«Он обрушился на меня из Ленинграда с сообщением, что его посылают на жительство в Таджикистан. Сейчас он хлопочет через Москвина как депутата и МХТ о пересмотре этого решения, и есть надежда, что так как за ним ничего не числится, а жительство ему назначено, как мужу сосланной его жены,
а также потому, значение его как большого театрального художника несомненно, участь его будет изменена».Между тем один из ближайших друзей Булгакова, заместитель директора Большого театра Я.Л.Леонтьев, о Дмитриеве отзывался весьма нелестно:
«… на самом деле он — плохой человек, грубый, эгоистичный и чрезвычайно практичный».
Но Булгаковы по‑прежнему относились к нему как к старому приятелю, ценили в нём талант театрального художника и как ни в чём не бывало продолжали принимать у себя дома.
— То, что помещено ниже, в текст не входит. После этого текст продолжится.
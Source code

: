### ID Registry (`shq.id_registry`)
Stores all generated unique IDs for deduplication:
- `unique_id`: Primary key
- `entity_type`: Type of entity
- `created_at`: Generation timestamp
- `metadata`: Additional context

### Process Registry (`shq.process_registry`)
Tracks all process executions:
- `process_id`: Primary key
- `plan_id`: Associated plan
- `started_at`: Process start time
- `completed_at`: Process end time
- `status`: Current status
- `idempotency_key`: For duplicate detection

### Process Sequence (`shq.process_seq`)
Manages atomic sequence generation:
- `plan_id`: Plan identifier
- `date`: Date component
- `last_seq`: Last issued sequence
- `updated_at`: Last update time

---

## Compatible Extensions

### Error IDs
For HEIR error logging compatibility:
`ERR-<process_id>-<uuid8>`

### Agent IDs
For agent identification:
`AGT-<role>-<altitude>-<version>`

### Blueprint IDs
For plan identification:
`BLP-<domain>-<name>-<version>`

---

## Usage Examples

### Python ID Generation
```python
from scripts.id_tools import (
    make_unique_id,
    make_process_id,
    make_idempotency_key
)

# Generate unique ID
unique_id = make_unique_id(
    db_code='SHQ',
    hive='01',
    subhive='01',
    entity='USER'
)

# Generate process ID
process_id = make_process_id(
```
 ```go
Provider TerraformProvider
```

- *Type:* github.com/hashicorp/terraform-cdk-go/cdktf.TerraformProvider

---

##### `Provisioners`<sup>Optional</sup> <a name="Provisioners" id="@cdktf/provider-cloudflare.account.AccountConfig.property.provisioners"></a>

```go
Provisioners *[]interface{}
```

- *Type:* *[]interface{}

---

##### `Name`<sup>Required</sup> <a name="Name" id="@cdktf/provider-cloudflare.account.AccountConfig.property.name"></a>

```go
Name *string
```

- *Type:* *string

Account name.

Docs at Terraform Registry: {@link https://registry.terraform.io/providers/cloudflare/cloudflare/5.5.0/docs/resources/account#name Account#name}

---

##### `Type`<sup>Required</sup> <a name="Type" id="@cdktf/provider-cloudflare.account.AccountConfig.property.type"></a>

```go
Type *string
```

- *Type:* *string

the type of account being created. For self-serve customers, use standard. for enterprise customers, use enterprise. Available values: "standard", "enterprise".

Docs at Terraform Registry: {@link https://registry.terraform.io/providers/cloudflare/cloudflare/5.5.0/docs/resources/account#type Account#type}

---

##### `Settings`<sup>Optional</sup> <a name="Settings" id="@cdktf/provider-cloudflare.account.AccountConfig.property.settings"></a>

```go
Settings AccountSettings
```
В тот же день (7 августа) уже поздно вечером Булгаков отправил жене ещё одно короткое письмо:
«Мой друг, сегодня, когда писал тебе днём письмо, узнал, что Станиславский умер».
Наступила осень.
4 сентября у себя дома Михаил Афанасьевич читал «Дон Кихота». Среди слушателей был и Дмитриев (с новой женой Мариной). Лубянка продолжала контролировать каждый шаг драматурга.
Новая пьеса произвела впечатление. Но и озадачила. Многие, по‑видимому, почувствовали то же самое, что чувствуем сегодня мы, когда читаем и перечитываем булгаковского «Дон Кихота». И это не ускользнуло от Елены Сергеевны:
«Явно понравилось!.. И, конечно, разговор о том, что всё прекрасно, но вот вместо какой‑то сцены нужно поставить другую… На лицах написан вопрос — как пройдёт, да под каким соусом, да как встретит это начальство и так далее».
10 ноября состоялось официальное представление пьесы театру. Елена Сергеевна записала:
«Днём были в Вахтанговском — в два часа было назначено чтение „Дон Кихота“. Встретили Мишу долгими аплодисментами, слушали (человек до ста, пожалуй) превосходно: вся роль Санчо, эпизод с бальзамом, погонщика — имели дикий успех, хохотали до слёз, так что Миша должен был иногда прерывать чтение. После финала — ещё более долгие аплодисменты. Потом Куза встал и торжественно объявил: „Всё! “, то есть никаких обсуждений. Этот сюрприз они, очевидно, готовили для того, чтобы доставить Мише удовольствие, не заставлять его выслушивать разные, совершенно необоснованные мнения».
А ровно за неделю до чтения «Дон Кихота» Булгаков выступил на вечере, посвящённом 40‑летию МХАТа. Елена Сергеевна не без гордости записала:
«Мише была устроена овация (именно это выражение употребляли все) и номер был блестящий. Все подчёркивают, что в этой встрече обнаружилось настоящее отношение к Мише — восторженное и уважительное».
Этот ли восторг от выступления Булгакова послужил поводом, или была какая‑то предварительная договорённость, но 9 сентября 1938 года в гости к нему нагрянули два мхатовца. Это посещение и положило начало последней, завершающей главе в жизни опального писателя.
Глава вторая
Судьба мастера
Батумский пастырь
Итак, в начале сентября 1938 года Булгакова посетили мхатовцы П.А. Марков и В.Я. Виленкин. Этот визит в дневнике Елены Булгаковой зафиксирован так:
«Пришли в одиннадцатом часу вечера и просидели до пяти утра… Они пришли просить М[ихаила] А[фанасьевича] написать пьесу для МХАТа.